C’est donc vers un aiguisement de la lutte de classe que nous allons. La vitalité d’un parti communiste à la fois ressourcé et modernisé devient l’urgence de l’urgence et serait un atout décisif pour ouvrir une perspective de changement de société. De ce point de vue, invoquer sans cesse la gauche comme seule alternative revient à mettre la charrue avant les bœufs. Le Parti socialiste aujourd’hui est porteur d’un projet d’adaptation du capitalisme : plus question de rupture, de socialisme. Et ne parlons surtout pas du communisme !

Raison de plus pour que le Parti communiste existe, avance son projet et ouvre un grand débat au sein de notre peuple sur la nécessité de changer de société, d’en finir avec le capitalisme, d’instaurer une République sociale et autogestionnaire, d’avancer vers le communisme. C’est bien dans le cadre d’un sursaut du peuple de France avec la renaissance du débat politique que la question des alliances se posera.
Le Parti communiste demeure largement perçu dans la population comme un parti de combat. Encore faut-il qu’il réponde aux attentes qui s’expriment à son endroit. Nous avons besoin d’un état des lieux sans complaisance pour reconstruire la force politique dont les classes populaires, les couches moyennes, le monde du travail et de l’industrie ont besoin. Un Parti communiste qui retrouve son ancrage passionnément au cœur du peuple, dans l’action concrète.

Renouer avec les classes populaires, cela exige en tout premier lieu d’investir les ghettos de la misère, de combattre la grande pauvreté qui s’étend, rendant la vie invivable pour des centaines de milliers de familles, femmes, enfants, jeunes, tant au plan matériel que social, psychologique, humain. Nous devons prendre le taureau par les cornes, dans les quartiers, avec nos militants pour lutter contre les trafics, les mafias, les intégrismes, pour organiser la solidarité concrète avec les immigrés et les salariés les plus pauvres. Nous devons inventer une nouvelle façon, plus « rentre dedans », de faire de la politique et de gérer les villes, à la mesure et en riposte à la politique agressive du capitalisme, face à l’américanisation de la France et à l’exclusion de millions de Français, réduits à l’état de sous-citoyens.

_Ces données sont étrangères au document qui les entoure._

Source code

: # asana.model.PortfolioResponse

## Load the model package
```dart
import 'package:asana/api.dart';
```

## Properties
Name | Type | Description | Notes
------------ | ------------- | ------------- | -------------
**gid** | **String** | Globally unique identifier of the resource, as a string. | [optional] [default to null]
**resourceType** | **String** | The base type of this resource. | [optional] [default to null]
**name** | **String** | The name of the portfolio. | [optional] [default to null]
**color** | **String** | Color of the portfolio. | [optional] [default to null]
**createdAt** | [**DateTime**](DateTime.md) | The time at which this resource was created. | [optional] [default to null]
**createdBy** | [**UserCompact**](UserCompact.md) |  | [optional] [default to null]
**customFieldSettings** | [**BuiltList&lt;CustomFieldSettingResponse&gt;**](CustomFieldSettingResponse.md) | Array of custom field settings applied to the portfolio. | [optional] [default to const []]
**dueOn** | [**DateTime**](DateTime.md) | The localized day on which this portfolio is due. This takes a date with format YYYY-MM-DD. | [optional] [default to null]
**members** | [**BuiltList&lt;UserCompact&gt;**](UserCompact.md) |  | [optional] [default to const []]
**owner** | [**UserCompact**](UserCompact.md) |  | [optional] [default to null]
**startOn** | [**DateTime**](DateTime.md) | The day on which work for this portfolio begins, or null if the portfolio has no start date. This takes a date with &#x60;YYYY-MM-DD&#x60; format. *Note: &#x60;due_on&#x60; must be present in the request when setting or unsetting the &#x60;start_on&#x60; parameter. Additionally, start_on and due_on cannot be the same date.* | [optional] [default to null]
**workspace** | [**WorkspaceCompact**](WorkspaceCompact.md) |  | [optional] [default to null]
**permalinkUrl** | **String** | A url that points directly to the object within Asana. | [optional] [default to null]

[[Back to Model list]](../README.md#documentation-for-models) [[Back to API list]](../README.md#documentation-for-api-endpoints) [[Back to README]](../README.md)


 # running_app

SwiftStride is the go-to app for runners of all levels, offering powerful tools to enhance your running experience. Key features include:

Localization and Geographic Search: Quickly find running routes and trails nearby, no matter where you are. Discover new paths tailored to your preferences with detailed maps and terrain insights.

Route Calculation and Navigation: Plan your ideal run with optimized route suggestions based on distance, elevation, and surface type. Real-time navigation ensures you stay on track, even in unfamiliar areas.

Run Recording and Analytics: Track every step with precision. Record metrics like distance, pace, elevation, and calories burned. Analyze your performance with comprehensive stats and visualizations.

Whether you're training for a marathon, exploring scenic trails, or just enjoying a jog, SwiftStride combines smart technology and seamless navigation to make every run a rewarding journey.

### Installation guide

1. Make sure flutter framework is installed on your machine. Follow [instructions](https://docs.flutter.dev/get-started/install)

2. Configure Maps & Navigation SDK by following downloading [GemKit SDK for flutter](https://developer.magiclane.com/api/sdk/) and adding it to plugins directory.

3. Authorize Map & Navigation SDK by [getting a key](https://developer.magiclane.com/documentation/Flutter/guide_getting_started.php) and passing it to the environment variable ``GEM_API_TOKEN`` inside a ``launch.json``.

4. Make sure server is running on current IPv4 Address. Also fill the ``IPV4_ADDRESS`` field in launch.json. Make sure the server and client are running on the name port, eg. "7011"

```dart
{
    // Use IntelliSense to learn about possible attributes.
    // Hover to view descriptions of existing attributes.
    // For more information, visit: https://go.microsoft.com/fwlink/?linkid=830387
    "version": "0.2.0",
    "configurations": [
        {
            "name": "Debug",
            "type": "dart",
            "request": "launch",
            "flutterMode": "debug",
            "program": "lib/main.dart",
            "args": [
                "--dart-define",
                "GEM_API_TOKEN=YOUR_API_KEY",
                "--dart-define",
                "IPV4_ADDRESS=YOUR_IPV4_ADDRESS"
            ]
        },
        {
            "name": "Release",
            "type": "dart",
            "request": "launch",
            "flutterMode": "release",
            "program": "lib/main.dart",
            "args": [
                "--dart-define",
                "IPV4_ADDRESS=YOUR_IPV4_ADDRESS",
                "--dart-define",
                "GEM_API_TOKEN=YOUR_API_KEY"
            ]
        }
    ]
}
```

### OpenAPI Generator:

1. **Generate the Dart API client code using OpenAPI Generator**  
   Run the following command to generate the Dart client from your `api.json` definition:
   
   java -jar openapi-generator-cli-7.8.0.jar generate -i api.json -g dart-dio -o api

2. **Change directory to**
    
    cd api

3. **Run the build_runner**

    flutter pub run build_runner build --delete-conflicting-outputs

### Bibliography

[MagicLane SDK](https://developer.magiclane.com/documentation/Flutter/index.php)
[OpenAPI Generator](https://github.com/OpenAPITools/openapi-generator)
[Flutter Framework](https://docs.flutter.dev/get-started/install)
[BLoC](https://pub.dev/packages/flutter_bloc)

Le nombre d’élus communistes dans les institutions pèsera demain en France encore plus avec un Parti communiste capable de faire du neuf en toute indépendance, ayant coupé définitivement le cordon ombilical avec le parti socialiste, pris ses distances salutaires avec la démocratie libérale et un système politique mortifère, volant de ses propres ailes au service de la France.

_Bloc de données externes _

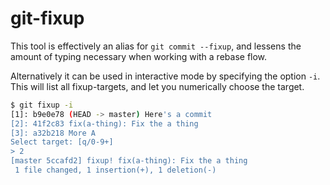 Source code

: # git-fixup

This tool is effectively an alias for `git commit --fixup`, and lessens the
amount of typing necessary when working with a rebase flow.

Alternatively it can be used in interactive mode by specifying the option `-i`.
This will list all fixup-targets, and let you numerically choose the target.

```sh
$ git fixup -i
[1]: b9e0e78 (HEAD -> master) Here's a commit
[2]: 41f2c83 fix(a-thing): Fix the a thing
[3]: a32b218 More A
Select target: [q/0-9+]
> 2
[master 5ccafd2] fixup! fix(a-thing): Fix the a thing
 1 file changed, 1 insertion(+), 1 deletion(-)
```
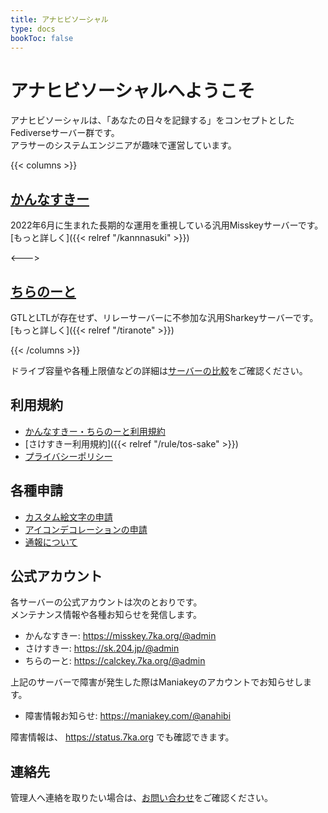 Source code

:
 ```yaml
---
title: アナヒビソーシャル
type: docs
bookToc: false
---
```


# アナヒビソーシャルへようこそ

アナヒビソーシャルは、「あなたの日々を記録する」をコンセプトとしたFediverseサーバー群です。  
アラサーのシステムエンジニアが趣味で運営しています。

{{< columns >}}
## [かんなすきー](https://misskey.7ka.org/)

2022年6月に生まれた長期的な運用を重視している汎用Misskeyサーバーです。  
[もっと詳しく]({{< relref "/kannnasuki" >}})  

<--->

## [ちらのーと](http://calckey.7ka.org/)

GTLとLTLが存在せず、リレーサーバーに不参加な汎用Sharkeyサーバーです。  
[もっと詳しく]({{< relref "/tiranote" >}})  

{{< /columns >}}

ドライブ容量や各種上限値などの詳細は[サーバーの比較](/server-list)をご確認ください。

## 利用規約

- [かんなすきー・ちらのーと利用規約](/rule)
- [さけすきー利用規約]({{< relref "/rule/tos-sake" >}})
- [プライバシーポリシー](/privacy)

## 各種申請

- [カスタム絵文字の申請](/procedure/emoji)
- [アイコンデコレーションの申請](/procedure/icon-deco)
- [通報について](/procedure/report)

## 公式アカウント

各サーバーの公式アカウントは次のとおりです。  
メンテナンス情報や各種お知らせを発信します。

- かんなすきー: https://misskey.7ka.org/@admin
- さけすきー: https://sk.204.jp/@admin
- ちらのーと: https://calckey.7ka.org/@admin

上記のサーバーで障害が発生した際はManiakeyのアカウントでお知らせします。

- 障害情報お知らせ: https://maniakey.com/@anahibi

障害情報は、 https://status.7ka.org でも確認できます。


## 連絡先

管理人へ連絡を取りたい場合は、[お問い合わせ](/contact)をご確認ください。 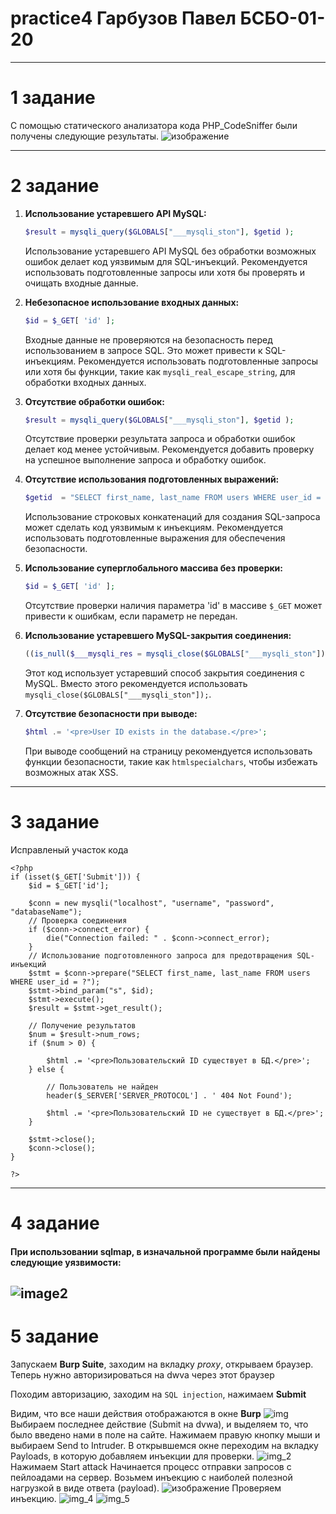 # practice4 Гарбузов Павел БСБО-01-20
---
# 1 задание 
С помощью статического анализатора кода PHP_CodeSniffer были получены следующие результаты.
![изображение](https://github.com/PaulZtx/practice4/assets/36164890/83bc1d50-4308-4641-92b4-06c573a91cfc)

---
# 2 задание 
1. **Использование устаревшего API MySQL:**
   ```php
   $result = mysqli_query($GLOBALS["___mysqli_ston"], $getid );
   ```
   Использование устаревшего API MySQL без обработки возможных ошибок делает код уязвимым для SQL-инъекций. 
   Рекомендуется использовать подготовленные запросы или хотя бы проверять и очищать входные данные.

2. **Небезопасное использование входных данных:**
   ```php
   $id = $_GET[ 'id' ];
   ```
   Входные данные не проверяются на безопасность перед использованием в запросе SQL. Это может привести к SQL-инъекциям.
   Рекомендуется использовать подготовленные запросы или хотя бы функции, такие как `mysqli_real_escape_string`, для обработки входных данных.

3. **Отсутствие обработки ошибок:**
   ```php
   $result = mysqli_query($GLOBALS["___mysqli_ston"], $getid );
   ```
   Отсутствие проверки результата запроса и обработки ошибок делает код менее устойчивым.
   Рекомендуется добавить проверку на успешное выполнение запроса и обработку ошибок.

4. **Отсутствие использования подготовленных выражений:**
   ```php
   $getid  = "SELECT first_name, last_name FROM users WHERE user_id = '$id';";
   ```
   Использование строковых конкатенаций для создания SQL-запроса может сделать код уязвимым к инъекциям.
   Рекомендуется использовать подготовленные выражения для обеспечения безопасности.

5. **Использование суперглобального массива без проверки:**
   ```php
   $id = $_GET[ 'id' ];
   ```
   Отсутствие проверки наличия параметра 'id' в массиве `$_GET` может привести к ошибкам, если параметр не передан.

6. **Использование устаревшего MySQL-закрытия соединения:**
   ```php
   ((is_null($___mysqli_res = mysqli_close($GLOBALS["___mysqli_ston"]))) ? false : $___mysqli_res);
   ```
   Этот код использует устаревший способ закрытия соединения с MySQL. Вместо этого рекомендуется использовать `mysqli_close($GLOBALS["___mysqli_ston"]);`.

7. **Отсутствие безопасности при выводе:**
   ```php
   $html .= '<pre>User ID exists in the database.</pre>';
   ```
   При выводе сообщений на страницу рекомендуется использовать функции безопасности, такие как `htmlspecialchars`, чтобы избежать возможных атак XSS.
---
# 3 задание 
Исправленый участок кода 
```
<?php
if (isset($_GET['Submit'])) {
    $id = $_GET['id'];

    $conn = new mysqli("localhost", "username", "password", "databaseName");
    // Проверка соединения
    if ($conn->connect_error) {
        die("Connection failed: " . $conn->connect_error);
    }
    // Использование подготовленного запроса для предотвращения SQL-инъекций
    $stmt = $conn->prepare("SELECT first_name, last_name FROM users WHERE user_id = ?");
    $stmt->bind_param("s", $id);
    $stmt->execute();
    $result = $stmt->get_result();

    // Получение результатов
    $num = $result->num_rows;
    if ($num > 0) {
       
        $html .= '<pre>Пользовательский ID существует в БД.</pre>';
    } else {

        // Пользователь не найден
        header($_SERVER['SERVER_PROTOCOL'] . ' 404 Not Found');

        $html .= '<pre>Пользовательский ID не существует в БД.</pre>';
    }

    $stmt->close();
    $conn->close();
}

?>
```
---
# 4 задание 
#### При использовании sqlmap, в изначальной программе были найдены следующие уязвимости: 
![image2](https://github.com/PaulZtx/practice4/assets/36164890/91094e58-0894-46f4-b74f-6d69cc9de4a8) 
---
# 5 задание
Запускаем **Burp Suite**, заходим на вкладку *proxy*, открываем браузер.
Теперь нужно авторизироваться на dwva через этот браузер

Походим авторизацию, заходим на `SQL injection`, нажимаем **Submit**

Видим, что все наши действия отображаются в окне **Burp**
![img](https://github.com/PaulZtx/practice4/assets/36164890/d273c5a6-02fc-477f-821c-e3ff79139cfe)
Выбираем последнее действие (Submit на dvwa), и выделяем то, что было введено нами в поле на сайте. Нажимаем правую кнопку мыши и выбираем Send to Intruder.
В открывшемся окне переходим на вкладку Payloads, в которую добавляем инъекции для проверки. 
![img_2](https://github.com/PaulZtx/practice4/assets/36164890/193100ae-756d-498c-9e7e-a6f13a02b343)
Нажимаем Start attack
Начинается процесс отправки запросов с пейлоадами на сервер.
Возьмем инъекцию с наиболей полезной нагрузкой в виде ответа (payload).
![изображение](https://github.com/PaulZtx/practice4/assets/36164890/39d91197-d56e-404a-850c-56f0d6b3dd50)
Проверяем инъекцию.
![img_4](https://github.com/PaulZtx/practice4/assets/36164890/804b0c09-8be2-49c1-8b1a-ebddbeb3b81a)
![img_5](https://github.com/PaulZtx/practice4/assets/36164890/1b747190-1a31-4435-9033-71bbf2e6bd96)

Réinventons un Parti communiste ayant l’envie d’en découdre avec le capitalisme dans les entreprises et les quartiers. Relevons les défis du XXIe siècle, de la modernisation, du progrès social et humain, pour un mode de production écologique, pour le vivre ensemble, pour imaginer la cité idéale porteuse de bien-être, d’un art de vivre, du communisme au quotidien, pour sortir, comme disait Marx, de la préhistoire de l’humanité, pour ouvrir de nouveau les chemins de l’espoir et du renouveau, le chemin d’une gauche authentique.

Reçois, Chère Marie-George, mes fraternelles salutations.